The Death Star II was in a very low orbit. According to geometric studies, the construction site was at an altitude which put its orbit within a double-radius of the moon's centre. A likely estimate for the moon's radius is 5200km, based on the surface gravity and realistic ranges of planetary composition. Assuming this scale, the orbital geometry is such that the battle station is only another 2000km above the surface.
The Death Star II remained stationary above the surface facility which generated its protective shield. In order to remain synchronous with the surface, the station's orbital period needed to exactly match the duration of the Endorian day2. However for all plausible ranges of the moon's composition, the orbital period will be very short for any object in a free orbit at this level. It should circle the globe in only a few hours.
There is good reason to believe that the moon does not have such a short rotation period. If the day was so short then the shadows would be move visibly during scenes, and the globe would be rotationally distorted. In other words the moon would have a noticeably oblate aspect, with the diameter through the poles being visibly narrower than the diameter through the equator. The observed profile of the moon is a nearly perfect sphere.

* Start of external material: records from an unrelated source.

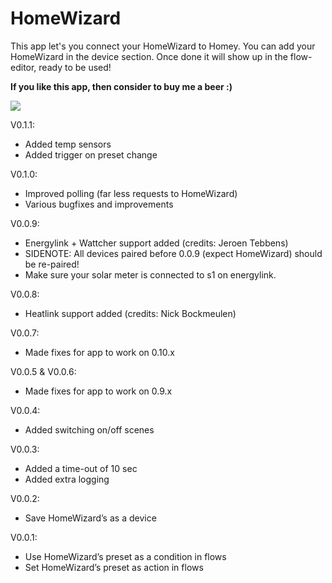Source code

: # HomeWizard
        
This app let's you connect your HomeWizard to Homey. You can add your HomeWizard in the device section. Once done it will show up in the flow-editor, ready to be used!



**If you like this app, then consider to buy me a beer :)**

[![](https://www.paypalobjects.com/en_US/i/btn/btn_donateCC_LG.gif)](https://www.paypal.com/cgi-bin/webscr?cmd=_s-xclick&hosted_button_id=4653ZKTPTPSLW)


V0.1.1:

* Added temp sensors
* Added trigger on preset change

V0.1.0:

* Improved polling (far less requests to HomeWizard)
* Various bugfixes and improvements

V0.0.9:

* Energylink + Wattcher support added (credits: Jeroen Tebbens)
* SIDENOTE: All devices paired before 0.0.9 (expect HomeWizard) should be re-paired!
* Make sure your solar meter is connected to s1 on energylink.

V0.0.8:

* Heatlink support added (credits: Nick Bockmeulen)

V0.0.7:

* Made fixes for app to work on 0.10.x

V0.0.5 & V0.0.6:

* Made fixes for app to work on 0.9.x

V0.0.4:

* Added switching on/off scenes

V0.0.3:

* Added a time-out of 10 sec
* Added extra logging

V0.0.2:

* Save HomeWizard’s as a device

V0.0.1:

* Use HomeWizard’s preset as a condition in flows
* Set HomeWizard’s preset as action in flows

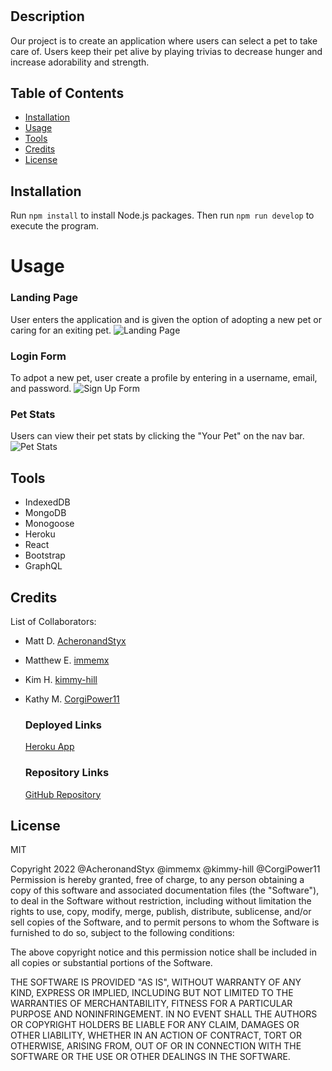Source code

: # <Pet-Plant>

## Description

Our project is to create an application where users can select a pet to take care of. Users keep their pet alive by playing trivias to decrease hunger and increase adorability and strength.

## Table of Contents

- [Installation](#installation)
- [Usage](#usage)
- [Tools](#Tools)
- [Credits](#credits)
- [License](#license)

## Installation

Run `npm install` to install Node.js packages. Then run `npm run develop` to execute the program.

# Usage

### Landing Page

User enters the application and is given the option of adopting a new pet or caring for an exiting pet.
![Landing Page](client\src\assets\img\landing-page.PNG)

### Login Form
To adpot a new pet, user create a profile by entering in a username, email, and password.
![Sign Up Form](client\src\assets\img\signup.PNG)

### Pet Stats

Users can view their pet stats by clicking the "Your Pet" on the nav bar.
![Pet Stats](client\src\assets\img\user-pet-profile.PNG)

## Tools
- IndexedDB
- MongoDB
- Monogoose
- Heroku
- React
- Bootstrap
- GraphQL

## Credits

List of Collaborators:
<br />
- Matt D. [AcheronandStyx](https://github.com/AcheronandStyx)
- Matthew E. [immemx](https://github.com/immemx)
- Kim H. [kimmy-hill](https://github.com/kimmy-hill)
- Kathy M. [CorgiPower11](https://github.com/CorgiPower11)

  ### Deployed Links
  [Heroku App](https://pet-planet-2022.herokuapp.com/)

  ### Repository Links
  [GitHub Repository](https://github.com/AcheronandStyx/pet-planet)

## License

MIT

Copyright 2022 @AcheronandStyx @immemx @kimmy-hill @CorgiPower11
Permission is hereby granted, free of charge, to any person obtaining a copy of this software and associated documentation files (the "Software"), to deal in the Software without restriction, including without limitation the rights to use, copy, modify, merge, publish, distribute, sublicense, and/or sell copies of the Software, and to permit persons to whom the Software is furnished to do so, subject to the following conditions:

The above copyright notice and this permission notice shall be included in all copies or substantial portions of the Software.

THE SOFTWARE IS PROVIDED "AS IS", WITHOUT WARRANTY OF ANY KIND, EXPRESS OR IMPLIED, INCLUDING BUT NOT LIMITED TO THE WARRANTIES OF MERCHANTABILITY, FITNESS FOR A PARTICULAR PURPOSE AND NONINFRINGEMENT. IN NO EVENT SHALL THE AUTHORS OR COPYRIGHT HOLDERS BE LIABLE FOR ANY CLAIM, DAMAGES OR OTHER LIABILITY, WHETHER IN AN ACTION OF CONTRACT, TORT OR OTHERWISE, ARISING FROM, OUT OF OR IN CONNECTION WITH THE SOFTWARE OR THE USE OR OTHER DEALINGS IN THE SOFTWARE. 

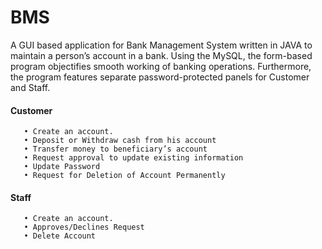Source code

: # BMS
A GUI based application for Bank Management System written in JAVA to maintain a person’s account in a bank. Using the MySQL, the form-based program objectifies smooth working of banking operations. Furthermore, the program features separate password-protected panels for Customer and Staff.
#### Customer 
       • Create an account.
       • Deposit or Withdraw cash from his account
       • Transfer money to beneficiary’s account
       • Request approval to update existing information
       • Update Password
       • Request for Deletion of Account Permanently
#### Staff
       • Create an account.
       • Approves/Declines Request
       • Delete Account
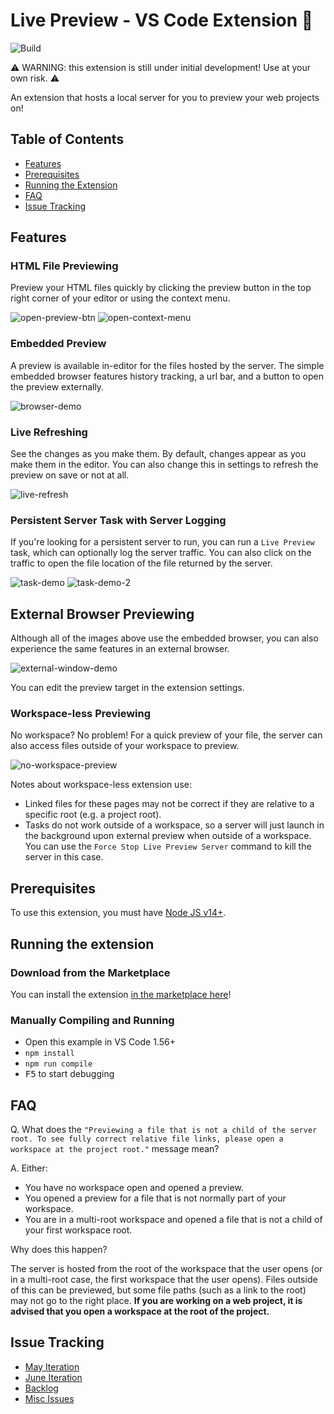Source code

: # Live Preview - VS Code Extension 📡

![Build](https://github.com/andreamah/VS-Code-LiveServer-V2-Extension/actions/workflows/build.yml/badge.svg)

⚠️ WARNING: this extension is still under initial development! Use at your own risk. ⚠️

An extension that hosts a local server for you to preview your web projects on!

## Table of Contents
- [Features](#features)
- [Prerequisites](#prerequisites)
- [Running the Extension](#running-the-extension)
- [FAQ](#faq)
- [Issue Tracking](#issue-tracking)

## Features
### HTML File Previewing
Preview your HTML files quickly by clicking the preview button in the top right corner of your editor or using the context menu.

![open-preview-btn](./release_notes/images/misc/open-preview-btn.gif)
![open-context-menu](./release_notes/images/misc/open-context-menu.gif)
### Embedded Preview
A preview is available in-editor for the files hosted by the server. The simple embedded browser features history tracking, a url bar, and a button to open the preview externally. 

![browser-demo](./release_notes/images/misc/browser-demo.gif)
### Live Refreshing
See the changes as you make them. By default, changes appear as you make them in the editor. You can also change this in settings to refresh the preview on save or not at all. 

![live-refresh](./release_notes/images/misc/live-refresh.gif)
### Persistent Server Task with Server Logging
If you're looking for a persistent server to run, you can run a `Live Preview` task, which can optionally log the server traffic. You can also click on the traffic to open the file location of the file returned by the server.

![task-demo](./release_notes/images/misc/task-demo.gif)
![task-demo-2](./release_notes/images/misc/task-demo-2.gif)

## External Browser Previewing
Although all of the images above use the embedded browser, you can also experience the same features in an external browser.

![external-window-demo](./release_notes/images/misc/external-window-demo.gif)

You can edit the preview target in the extension settings.

### Workspace-less Previewing
No workspace? No problem! For a quick preview of your file, the server can also access files outside of your workspace to preview. 

![no-workspace-preview](./release_notes/images/misc/no-workspace-preview.gif)

Notes about workspace-less extension use:
- Linked files for these pages may not be correct if they are relative to a specific root (e.g. a project root). 
- Tasks do not work outside of a workspace, so a server will just launch in the background upon external preview when outside of a workspace. You can use the `Force Stop Live Preview Server` command to kill the server in this case.
## Prerequisites
To use this extension, you must have [Node JS v14+](https://nodejs.org/en/download/). 
## Running the extension
### Download from the Marketplace
You can install the extension [in the marketplace here](https://marketplace.visualstudio.com/items?itemName=ms-vscode.live-server)!
### Manually Compiling and Running
- Open this example in VS Code 1.56+
- `npm install`
- `npm run compile`
- <kbd>F5</kbd> to start debugging

## FAQ
Q. What does the `"Previewing a file that is not a child of the server root. To see fully correct relative file links, please open a workspace at the project root."` message mean?

A. Either:
- You have no workspace open and opened a preview.
- You opened a preview for a file that is not normally part of your workspace.
- You are in a multi-root workspace and opened a file that is not a child of your first workspace root.

Why does this happen? 

The server is hosted from the root of the workspace that the user opens (or in a multi-root case, the first workspace that the user opens). Files outside of this can be previewed, but some file paths (such as a link to the root) may not go to the right place. **If you are working on a web project, it is advised that you open a workspace at the root of the project.**

## Issue Tracking
- [May Iteration](https://github.com/microsoft/vscode/issues/124607)
- [June Iteration](https://github.com/microsoft/vscode/issues/124608)
- [Backlog](https://github.com/microsoft/vscode/issues/125343)
- [Misc Issues](https://github.com/microsoft/vscode/issues?q=is%3Aopen+is%3Aissue+label%3Alive-server)
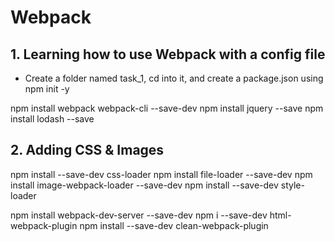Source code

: # Webpack

## 1. Learning how to use Webpack with a config file

- Create a folder named task_1, cd into it, and create a package.json using npm init -y

npm install webpack webpack-cli --save-dev
npm install jquery --save
npm install lodash --save


## 2. Adding CSS & Images

npm install --save-dev css-loader
npm install file-loader --save-dev
npm install image-webpack-loader --save-dev
npm install --save-dev style-loader


npm install webpack-dev-server --save-dev
npm i --save-dev html-webpack-plugin
npm install --save-dev clean-webpack-plugin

Therefore an object moving at the altitude of the Death Star II and which also has a period slow enough to be synchronised with the moon's rotation cannot be in a free natural orbit. In other words, the battle station was moving around the moon too slowly and with insufficient energy to stay up by itself. It needs supplementary support against gravity or else it will literally fall from the sky. The Death Star II therefore possessed an artificial support mechanism.
This mechanism could not have been the simple kinetic action of the station's sublight thrusters, since they would lead to either an increased orbital distance or increased rate of orbital revolution. Even in the last few minutes of the station's existence, it would have visibly moved away from its position above the location of the rebel strike team. As seen by the rebels, it would have moved close to or over the horizon. (Moving to the horizon would involve only about a tenth of a free orbit. A free orbit at that altitude is only a couple of hours long; hence only about a dozen minutes are needed to reach the horizon.)
The support was most likely provided by a large-scale repulsor field projected along with the security shield, generated at the surface facility. Alternatively, repulsors may have been mounted within the shell of the station itself. This seems most likely, since the station did not immediately fall out of the sky after the ground facility was obliterated.
In any case, the repulsors were destroyed either when the shield facility was demolished or when the station itself exploded. The artificial orbital equilibrium was broken and the remains of the Death Star II would drop into moon's atmosphere within only a few minutes, even if it were not already exploding in all directions (including the direction towards the moon).
Death Star II hangs serenely in low orbit above the sanctuary moon.
The surface facility generating the security deflector shield might also have been responsible for a repulsor field which supported the station vertically.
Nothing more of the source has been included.